§ WHAT YOU HAVE TO DO: Scan the records for lines with the word "Bericht", and copy every such line.

─── DATASET EXCERPTS

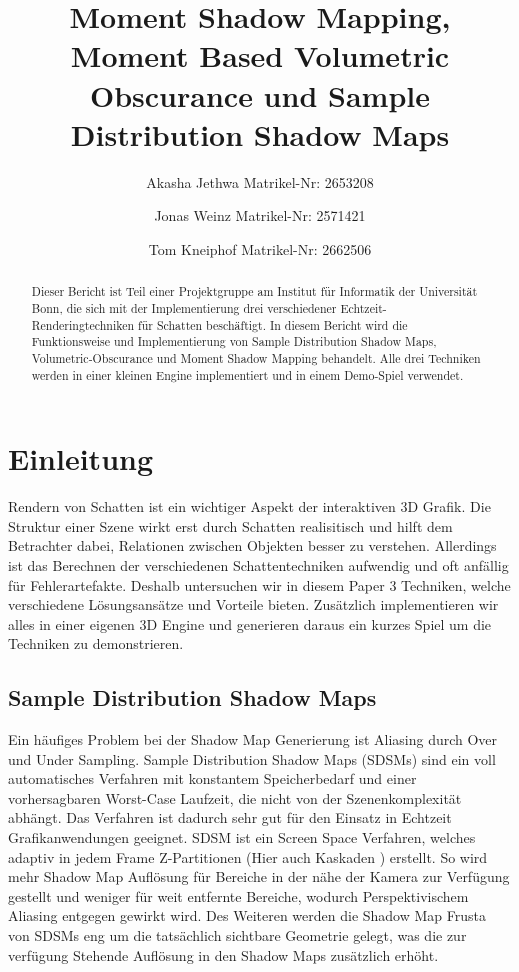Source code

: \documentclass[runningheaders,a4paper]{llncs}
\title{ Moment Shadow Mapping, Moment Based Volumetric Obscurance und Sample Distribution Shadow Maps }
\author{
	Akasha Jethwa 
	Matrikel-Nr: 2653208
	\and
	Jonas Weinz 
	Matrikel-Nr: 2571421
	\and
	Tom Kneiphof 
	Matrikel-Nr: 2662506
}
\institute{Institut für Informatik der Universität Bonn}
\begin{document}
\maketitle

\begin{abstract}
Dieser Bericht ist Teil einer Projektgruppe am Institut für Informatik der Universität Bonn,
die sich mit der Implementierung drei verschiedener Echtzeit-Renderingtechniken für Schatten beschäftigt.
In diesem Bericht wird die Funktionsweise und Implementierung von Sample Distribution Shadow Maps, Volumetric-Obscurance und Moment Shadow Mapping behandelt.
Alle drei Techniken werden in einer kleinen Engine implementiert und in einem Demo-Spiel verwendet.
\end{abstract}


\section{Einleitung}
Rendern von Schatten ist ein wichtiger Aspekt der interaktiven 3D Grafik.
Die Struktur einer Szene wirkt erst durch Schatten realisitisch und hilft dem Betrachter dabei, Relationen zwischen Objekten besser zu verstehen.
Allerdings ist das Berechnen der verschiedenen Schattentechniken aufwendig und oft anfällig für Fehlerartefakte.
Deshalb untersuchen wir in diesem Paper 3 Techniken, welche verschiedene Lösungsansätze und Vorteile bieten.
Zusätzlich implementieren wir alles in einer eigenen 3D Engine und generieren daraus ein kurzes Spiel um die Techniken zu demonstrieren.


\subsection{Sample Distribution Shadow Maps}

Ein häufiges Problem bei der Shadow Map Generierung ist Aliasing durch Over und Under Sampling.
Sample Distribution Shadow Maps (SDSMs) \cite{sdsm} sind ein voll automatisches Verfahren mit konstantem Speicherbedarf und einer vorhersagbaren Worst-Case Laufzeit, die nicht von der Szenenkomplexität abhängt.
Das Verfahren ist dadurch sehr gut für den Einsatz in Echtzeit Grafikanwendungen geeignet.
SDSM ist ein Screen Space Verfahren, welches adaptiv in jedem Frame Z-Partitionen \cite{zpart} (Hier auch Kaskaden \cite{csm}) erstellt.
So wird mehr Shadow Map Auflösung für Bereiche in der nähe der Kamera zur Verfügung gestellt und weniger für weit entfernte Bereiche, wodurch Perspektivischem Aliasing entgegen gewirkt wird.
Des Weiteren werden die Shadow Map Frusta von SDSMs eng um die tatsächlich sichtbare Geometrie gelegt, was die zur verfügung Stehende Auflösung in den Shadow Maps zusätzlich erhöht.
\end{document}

──────

§ TASK RESPONSE:
Dieser Bericht ist Teil einer Projektgruppe am Institut für Informatik der Universität Bonn,
In diesem Bericht wird die Funktionsweise und Implementierung von Sample Distribution Shadow Maps, Volumetric-Obscurance und Moment Shadow Mapping behandelt.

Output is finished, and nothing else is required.